Am I an alarmist? To some extent, but while the CDC (Center for Disease Control), Fox News, ABC news, and the many medical professionals tout the safety protocols and literally “poo-poo” the dangers of this small, DNA-packed protein shell, consider this . . . the Ebolavirus ranges in size from 80 nanometers to about 800 nanometers. These distances mean nothing to the average Joe and are generally not understood well by most doctors. Compare it with a human hair that is 80,000 to 100,000 nanometers thick. In other words, if the diameter of the Earth is one meter, a nanometer would be the width of a single marble. Viruses are so small, they pass through porcelain filters used to remove bacteria from solutions. This is very small and we, as a species, are arrogant enough to believe we can control it.
Ebola Virus Disease, or EVD, is caused by four (4) different viruses in the Ebolavirus genus. But to understand what a virus really is other than a very small “something-or-other,” think about a thing that is neither living nor dead, that invades cells and multiplies until it destroys the cell. It parades from one cell to the next, destroying, multiplying, destroying and multiplying until it literally runs out of cells to infect or kills its host. No living thing is immune– plant, animal or bacterium– and it is the upholstery of science fiction.
Described by biologists as an “organism at the edge of life,” a virus is a ball of nucleic acid surrounded by a protein shell, or capsid. Imagine a walnut shell with legs. But our little “agent” is not stupid . . . even though it can’t reproduce without infecting a host (thus failing the test of a living thing), it’s much smarter than a walnut.
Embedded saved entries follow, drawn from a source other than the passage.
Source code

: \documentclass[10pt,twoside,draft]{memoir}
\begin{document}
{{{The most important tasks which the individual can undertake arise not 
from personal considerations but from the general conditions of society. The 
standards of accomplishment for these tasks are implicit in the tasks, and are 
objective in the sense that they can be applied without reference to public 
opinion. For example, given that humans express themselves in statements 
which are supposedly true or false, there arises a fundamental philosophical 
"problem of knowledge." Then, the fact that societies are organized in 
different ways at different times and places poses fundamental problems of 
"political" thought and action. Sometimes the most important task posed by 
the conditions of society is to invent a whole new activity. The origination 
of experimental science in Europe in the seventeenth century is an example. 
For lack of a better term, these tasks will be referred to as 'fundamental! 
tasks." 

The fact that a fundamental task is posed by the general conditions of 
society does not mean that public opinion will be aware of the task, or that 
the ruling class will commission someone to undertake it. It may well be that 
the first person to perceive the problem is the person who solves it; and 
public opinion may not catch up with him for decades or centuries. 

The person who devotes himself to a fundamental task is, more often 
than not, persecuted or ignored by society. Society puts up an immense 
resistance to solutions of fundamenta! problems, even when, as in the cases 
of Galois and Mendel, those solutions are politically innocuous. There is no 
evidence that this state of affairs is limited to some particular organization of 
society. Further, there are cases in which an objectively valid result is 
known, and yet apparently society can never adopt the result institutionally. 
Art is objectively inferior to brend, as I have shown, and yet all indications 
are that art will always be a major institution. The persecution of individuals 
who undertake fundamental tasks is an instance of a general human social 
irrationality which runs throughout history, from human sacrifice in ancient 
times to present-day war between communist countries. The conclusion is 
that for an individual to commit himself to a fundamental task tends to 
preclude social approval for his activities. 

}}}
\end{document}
A DNA time bomb, these miniscule guys can figure out a thousand ways to Sunday to mutate and become a different virus. Being the driving force for diseases from the common cold to all cancers, they are all but impossible to defeat.
With no known vaccine or effective medical treatment, the medical professionals and media statements that “it’s not very contagious, because it’s not airborne,” is ridiculous. Transferred by touch, bodily fluids and the dead, Ebola need not be airborne for a dandy road trip, and now with four (4) deadly variations of the disease, it’s only a matter of time before it mutates to something else, perhaps a successful airborne pathogen.
We, as a species, are confident that science and technology will save the day. Hopefully the words of Jeff Blum’s character, the chaos mathematician Malcolm, will never come true, “Nature will find a way.”
Welcome to Jurassic Park!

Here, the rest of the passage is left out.